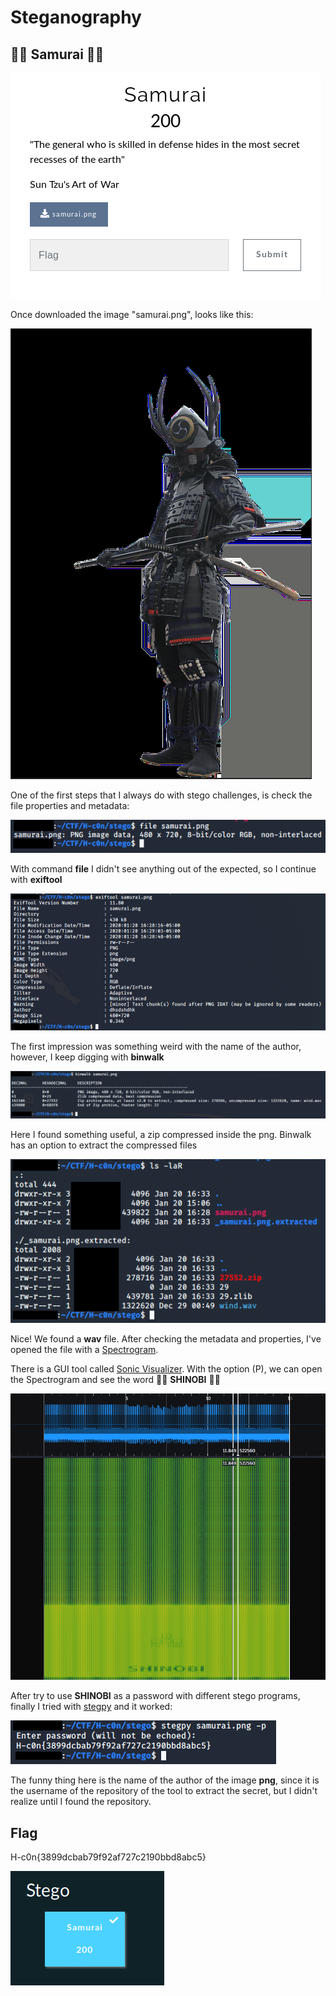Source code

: # Steganography

## 🐱‍👤 Samurai 🐱‍👤

![Screenshot](https://raw.githubusercontent.com/Gh05t1nTh3SSH/Write-ups/master/CTF/H-c0n%202020/Images/Samurai/samurai_title.png)

Once downloaded the image "samurai.png", looks like this:

![Screenshot](https://github.com/Gh05t1nTh3SSH/Write-ups/blob/master/CTF/H-c0n%202020/Images/Samurai/samu.png)

One of the first steps that I always do with stego challenges, is check the file properties and metadata:

![Screenshot](https://raw.githubusercontent.com/Gh05t1nTh3SSH/Write-ups/master/CTF/H-c0n%202020/Images/Samurai/filesamu.png)

With command **file** I didn't see anything out of the expected, so I continue with **exiftool**

![Screenshot](https://raw.githubusercontent.com/Gh05t1nTh3SSH/Write-ups/master/CTF/H-c0n%202020/Images/Samurai/exiftool.png)

The first impression was something weird with the name of the author, however, I keep digging with **binwalk**

![Screenshot](https://raw.githubusercontent.com/Gh05t1nTh3SSH/Write-ups/master/CTF/H-c0n%202020/Images/Samurai/binwalk.png)

Here I found something useful, a zip compressed inside the png. Binwalk has an option to extract the compressed files

![Screenshot](https://github.com/Gh05t1nTh3SSH/Write-ups/blob/master/CTF/H-c0n%202020/Images/Samurai/listextractof.png)

Nice! We found a **wav** file. After checking the metadata and properties, I've opened the file with a [Spectrogram](https://en.wikipedia.org/wiki/Spectrogram).

There is a GUI tool called [Sonic Visualizer](https://www.sonicvisualiser.org/). With the option (P), we can open the Spectrogram and see the word 🐱‍👤 **SHINOBI** 🐱‍👤

![Screenshot](https://raw.githubusercontent.com/Gh05t1nTh3SSH/Write-ups/master/CTF/H-c0n%202020/Images/Samurai/spectro.png)

After try to use **SHINOBI** as a password with different stego programs, finally I tried with [stegpy](https://github.com/dhsdshdhk/stegpy) and it worked:

![Screenshot](https://raw.githubusercontent.com/Gh05t1nTh3SSH/Write-ups/master/CTF/H-c0n%202020/Images/Samurai/stegpy.png)

The funny thing here is the name of the author of the image **png**, since it is the username of the repository of the tool to extract the secret, but I didn't realize until I found the repository.

## Flag

H-c0n{3899dcbab79f92af727c2190bbd8abc5}

![Screenshot](https://raw.githubusercontent.com/Gh05t1nTh3SSH/Write-ups/master/CTF/H-c0n%202020/Images/Samurai/complete.png)
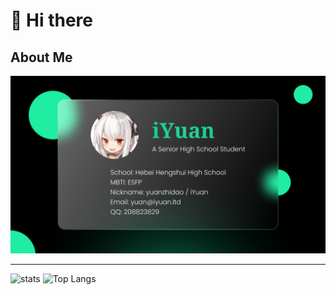 # 👋 Hi there

## About Me

![card-info](https://raw.githubusercontent.com/yuanzhidao/yuanzhidao/main/assets/img/card-info.png)

---

<img src="https://github-readme-stats.vercel.app/api?username=yuanzhidao&count_private=true&show_icons=true&include_all_commits=true" alt="stats" height="185px" /> <img src="https://github-readme-stats.vercel.app/api/top-langs/?username=yuanzhidao&layout=compact&langs_count=8" alt="Top Langs" height="185px" />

##########

(Directions) Make a copy of each line in the records above that has the word "yuanzhidao".

(Solution to this exercise)
![card-info](https://raw.githubusercontent.com/yuanzhidao/yuanzhidao/main/assets/img/card-info.png)
<img src="https://github-readme-stats.vercel.app/api?username=yuanzhidao&count_private=true&show_icons=true&include_all_commits=true" alt="stats" height="185px" /> <img src="https://github-readme-stats.vercel.app/api/top-langs/?username=yuanzhidao&layout=compact&langs_count=8" alt="Top Langs" height="185px" />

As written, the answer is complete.